Task item.
Exact copies of all the lines below are required, with the pictures omitted.

───── Data for analysis ─────

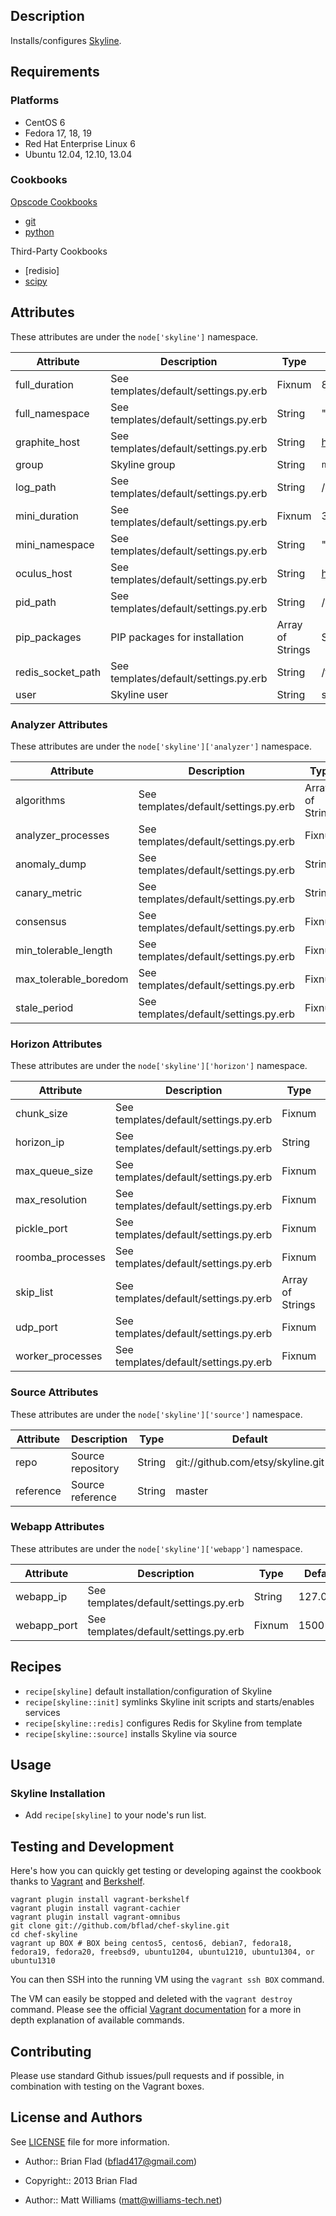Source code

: ## Description

Installs/configures [Skyline](https://github.com/mago0/skyline).

## Requirements

### Platforms

* CentOS 6
* Fedora 17, 18, 19
* Red Hat Enterprise Linux 6
* Ubuntu 12.04, 12.10, 13.04

### Cookbooks

[Opscode Cookbooks](https://github.com/opscode-cookbooks/)

* [git](https://github.com/opscode-cookbooks/git)
* [python](https://github.com/opscode-cookbooks/python)

Third-Party Cookbooks

* [redisio]
* [scipy](https://github.com/bflad/chef-scipy)

## Attributes

These attributes are under the `node['skyline']` namespace.

Attribute | Description | Type | Default
----------|-------------|------|--------
full_duration | See templates/default/settings.py.erb | Fixnum | 86400
full_namespace | See templates/default/settings.py.erb | String | "metrics."
graphite_host | See templates/default/settings.py.erb | String | http://graphite.example.com
group | Skyline group | String | `node['skyline']['user']`
log_path | See templates/default/settings.py.erb | String | /var/log/skyline
mini_duration | See templates/default/settings.py.erb | Fixnum | 3600
mini_namespace | See templates/default/settings.py.erb | String | "mini."
oculus_host | See templates/default/settings.py.erb | String | http://oculus.example.com
pid_path | See templates/default/settings.py.erb | String | /var/run/skyline
pip_packages | PIP packages for installation | Array of Strings | See attributes/default.rb
redis_socket_path | See templates/default/settings.py.erb | String | /tmp/redis.sock
user | Skyline user | String | skyline

### Analyzer Attributes

These attributes are under the `node['skyline']['analyzer']` namespace.

Attribute | Description | Type | Default
----------|-------------|------|--------
algorithms | See templates/default/settings.py.erb | Array of Strings | See attributes/default.rb
analyzer_processes | See templates/default/settings.py.erb | Fixnum | 5
anomaly_dump | See templates/default/settings.py.erb | String | webapp/static/dump/anomalies.json
canary_metric | See templates/default/settings.py.erb | String | statsd.numStats
consensus | See templates/default/settings.py.erb | Fixnum | 5
min_tolerable_length | See templates/default/settings.py.erb | Fixnum | 1
max_tolerable_boredom | See templates/default/settings.py.erb | Fixnum | 100
stale_period | See templates/default/settings.py.erb | Fixnum | 500

### Horizon Attributes

These attributes are under the `node['skyline']['horizon']` namespace.

Attribute | Description | Type | Default
----------|-------------|------|--------
chunk_size | See templates/default/settings.py.erb | Fixnum | 10
horizon_ip | See templates/default/settings.py.erb | String | nil
max_queue_size | See templates/default/settings.py.erb | Fixnum | 500
max_resolution | See templates/default/settings.py.erb | Fixnum | 1000
pickle_port | See templates/default/settings.py.erb | Fixnum | 2024
roomba_processes | See templates/default/settings.py.erb | Fixnum | 1
skip_list | See templates/default/settings.py.erb | Array of Strings | []
udp_port | See templates/default/settings.py.erb | Fixnum | 2025
worker_processes | See templates/default/settings.py.erb | Fixnum | 2

### Source Attributes

These attributes are under the `node['skyline']['source']` namespace.

Attribute | Description | Type | Default
----------|-------------|------|--------
repo | Source repository | String | git://github.com/etsy/skyline.git
reference | Source reference | String | master

### Webapp Attributes

These attributes are under the `node['skyline']['webapp']` namespace.

Attribute | Description | Type | Default
----------|-------------|------|--------
webapp_ip | See templates/default/settings.py.erb | String | 127.0.0.1
webapp_port | See templates/default/settings.py.erb | Fixnum | 1500

## Recipes

* `recipe[skyline]` default installation/configuration of Skyline
* `recipe[skyline::init]` symlinks Skyline init scripts and starts/enables services
* `recipe[skyline::redis]` configures Redis for Skyline from template
* `recipe[skyline::source]` installs Skyline via source

## Usage

### Skyline Installation

* Add `recipe[skyline]` to your node's run list.

## Testing and Development

Here's how you can quickly get testing or developing against the cookbook thanks to [Vagrant](http://vagrantup.com/) and [Berkshelf](http://berkshelf.com/).

    vagrant plugin install vagrant-berkshelf
    vagrant plugin install vagrant-cachier
    vagrant plugin install vagrant-omnibus
    git clone git://github.com/bflad/chef-skyline.git
    cd chef-skyline
    vagrant up BOX # BOX being centos5, centos6, debian7, fedora18, fedora19, fedora20, freebsd9, ubuntu1204, ubuntu1210, ubuntu1304, or ubuntu1310

You can then SSH into the running VM using the `vagrant ssh BOX` command.

The VM can easily be stopped and deleted with the `vagrant destroy` command. Please see the official [Vagrant documentation](http://docs.vagrantup.com/v2/cli/index.html) for a more in depth explanation of available commands.

## Contributing

Please use standard Github issues/pull requests and if possible, in combination with testing on the Vagrant boxes.

## License and Authors

See [LICENSE](LICENSE) file for more information.

* Author:: Brian Flad (<bflad417@gmail.com>)
* Copyright:: 2013 Brian Flad

* Author:: Matt Williams (matt@williams-tech.net)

─────

Result of the task.
Source code

: ## Description

Installs/configures [Skyline](https://github.com/mago0/skyline).

## Requirements

### Platforms

* CentOS 6
* Fedora 17, 18, 19
* Red Hat Enterprise Linux 6
* Ubuntu 12.04, 12.10, 13.04

### Cookbooks

[Opscode Cookbooks](https://github.com/opscode-cookbooks/)

* [git](https://github.com/opscode-cookbooks/git)
* [python](https://github.com/opscode-cookbooks/python)

Third-Party Cookbooks

* [redisio]
* [scipy](https://github.com/bflad/chef-scipy)

## Attributes

These attributes are under the `node['skyline']` namespace.

Attribute | Description | Type | Default
----------|-------------|------|--------
full_duration | See templates/default/settings.py.erb | Fixnum | 86400
full_namespace | See templates/default/settings.py.erb | String | "metrics."
graphite_host | See templates/default/settings.py.erb | String | http://graphite.example.com
group | Skyline group | String | `node['skyline']['user']`
log_path | See templates/default/settings.py.erb | String | /var/log/skyline
mini_duration | See templates/default/settings.py.erb | Fixnum | 3600
mini_namespace | See templates/default/settings.py.erb | String | "mini."
oculus_host | See templates/default/settings.py.erb | String | http://oculus.example.com
pid_path | See templates/default/settings.py.erb | String | /var/run/skyline
pip_packages | PIP packages for installation | Array of Strings | See attributes/default.rb
redis_socket_path | See templates/default/settings.py.erb | String | /tmp/redis.sock
user | Skyline user | String | skyline

### Analyzer Attributes

These attributes are under the `node['skyline']['analyzer']` namespace.

Attribute | Description | Type | Default
----------|-------------|------|--------
algorithms | See templates/default/settings.py.erb | Array of Strings | See attributes/default.rb
analyzer_processes | See templates/default/settings.py.erb | Fixnum | 5
anomaly_dump | See templates/default/settings.py.erb | String | webapp/static/dump/anomalies.json
canary_metric | See templates/default/settings.py.erb | String | statsd.numStats
consensus | See templates/default/settings.py.erb | Fixnum | 5
min_tolerable_length | See templates/default/settings.py.erb | Fixnum | 1
max_tolerable_boredom | See templates/default/settings.py.erb | Fixnum | 100
stale_period | See templates/default/settings.py.erb | Fixnum | 500

### Horizon Attributes

These attributes are under the `node['skyline']['horizon']` namespace.

Attribute | Description | Type | Default
----------|-------------|------|--------
chunk_size | See templates/default/settings.py.erb | Fixnum | 10
horizon_ip | See templates/default/settings.py.erb | String | nil
max_queue_size | See templates/default/settings.py.erb | Fixnum | 500
max_resolution | See templates/default/settings.py.erb | Fixnum | 1000
pickle_port | See templates/default/settings.py.erb | Fixnum | 2024
roomba_processes | See templates/default/settings.py.erb | Fixnum | 1
skip_list | See templates/default/settings.py.erb | Array of Strings | []
udp_port | See templates/default/settings.py.erb | Fixnum | 2025
worker_processes | See templates/default/settings.py.erb | Fixnum | 2

### Source Attributes

These attributes are under the `node['skyline']['source']` namespace.

Attribute | Description | Type | Default
----------|-------------|------|--------
repo | Source repository | String | git://github.com/etsy/skyline.git
reference | Source reference | String | master

### Webapp Attributes

These attributes are under the `node['skyline']['webapp']` namespace.

Attribute | Description | Type | Default
----------|-------------|------|--------
webapp_ip | See templates/default/settings.py.erb | String | 127.0.0.1
webapp_port | See templates/default/settings.py.erb | Fixnum | 1500

## Recipes

* `recipe[skyline]` default installation/configuration of Skyline
* `recipe[skyline::init]` symlinks Skyline init scripts and starts/enables services
* `recipe[skyline::redis]` configures Redis for Skyline from template
* `recipe[skyline::source]` installs Skyline via source

## Usage

### Skyline Installation

* Add `recipe[skyline]` to your node's run list.

## Testing and Development

Here's how you can quickly get testing or developing against the cookbook thanks to [Vagrant](http://vagrantup.com/) and [Berkshelf](http://berkshelf.com/).

    vagrant plugin install vagrant-berkshelf
    vagrant plugin install vagrant-cachier
    vagrant plugin install vagrant-omnibus
    git clone git://github.com/bflad/chef-skyline.git
    cd chef-skyline
    vagrant up BOX # BOX being centos5, centos6, debian7, fedora18, fedora19, fedora20, freebsd9, ubuntu1204, ubuntu1210, ubuntu1304, or ubuntu1310

You can then SSH into the running VM using the `vagrant ssh BOX` command.

The VM can easily be stopped and deleted with the `vagrant destroy` command. Please see the official [Vagrant documentation](http://docs.vagrantup.com/v2/cli/index.html) for a more in depth explanation of available commands.

## Contributing

Please use standard Github issues/pull requests and if possible, in combination with testing on the Vagrant boxes.

## License and Authors

See [LICENSE](LICENSE) file for more information.

* Author:: Brian Flad (<bflad417@gmail.com>)
* Copyright:: 2013 Brian Flad

* Author:: Matt Williams (matt@williams-tech.net)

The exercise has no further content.